Rhodan Center for Nervous System Repair, Department of Neurosurgery, Massachusetts General Hospital, and Harvard Medical School, Boston, Massachusetts 02114, USA.
J Neurosci. 2011 Dec 7;31(49):17772-87. doi: 10.1523/JNEUROSCI.3793-11.2011.

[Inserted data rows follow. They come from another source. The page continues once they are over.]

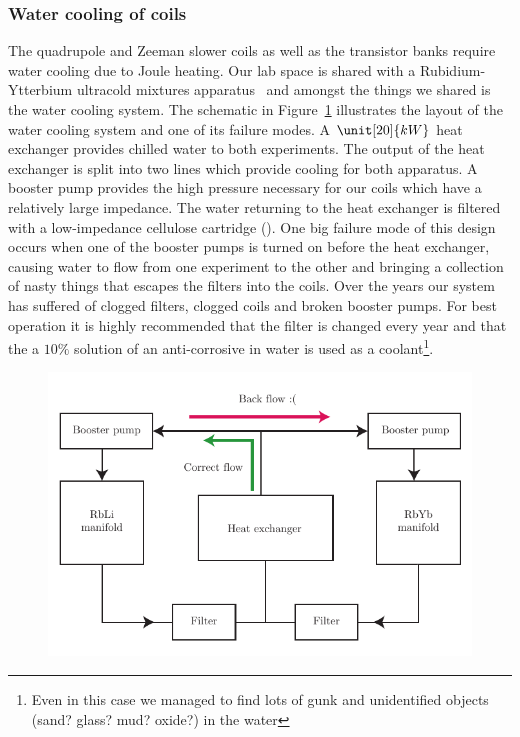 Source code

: \subsubsection{Water cooling of coils}
The quadrupole and Zeeman slower coils as well as the transistor banks require water cooling due to Joule heating. Our lab space is shared with a Rubidium-Ytterbium ultracold mixtures apparatus~\cite{HeroldThesis} and amongst the things we shared is the water cooling system. The schematic in Figure~\ref{fig:water_cooling} illustrates the layout of the water cooling system and one of its failure modes. A $\unit[20]{kW}$  heat exchanger provides chilled water to both experiments. The output of the heat exchanger is split into two lines which provide cooling for both apparatus. A  booster pump provides the high pressure necessary for our coils which have a relatively large impedance. The water returning to the heat exchanger is filtered with a low-impedance cellulose cartridge (). One big failure mode of this design occurs when one of the booster pumps is turned on before the heat exchanger, causing water to flow from one experiment to the other and bringing a collection of nasty things that escapes the filters into the coils. Over the years our system has suffered of clogged filters, clogged coils and broken booster pumps. For best operation it is highly recommended that the filter is changed every year and that the a $10\%$ solution of an anti-corrosive  in water is used as a coolant\footnote{Even in this case we managed to find lots of gunk and unidentified objects (sand? glass? mud? oxide?) in the water}. 

\begin{figure}[htb]
\begin{center}
\includegraphics[]{Figures/Chapter4/water_cooling.pdf}
\caption[Water cooling manifold schematic]{}
\label{fig:water_cooling}
\end{center}
\end{figure}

Learning can be motivated by unanticipated success or unexpected failure. The former encourages us to repeat an action or activity, whereas the latter leads us to find an alternative strategy. Understanding the neural representation of these unexpected events is therefore critical to elucidate learning-related circuits. We examined the activity of neurons in the lateral prefrontal cortex (PFC) and caudate nucleus of monkeys as they performed a trial-and-error learning task. Unexpected outcomes were widely represented in both structures, and neurons driven by unexpectedly negative outcomes were as frequent as those activated by unexpectedly positive outcomes. Moreover, both positive and negative reward prediction errors (RPEs) were represented primarily by increases in firing rate, unlike the manner in which dopamine neurons have been observed to reflect these values. Interestingly, positive RPEs tended to appear with shorter latency than negative RPEs, perhaps reflecting the mechanism of their generation. Last, in the PFC but not the caudate, trial-by-trial variations in outcome-related activity were linked to the animals' subsequent behavioral decisions. More broadly, the robustness of RPE signaling by these neurons suggests that actor-critic models of reinforcement learning in which the PFC and particularly the caudate are considered primarily to be "actors" rather than "critics," should be reconsidered to include a prominent evaluative role for these structures.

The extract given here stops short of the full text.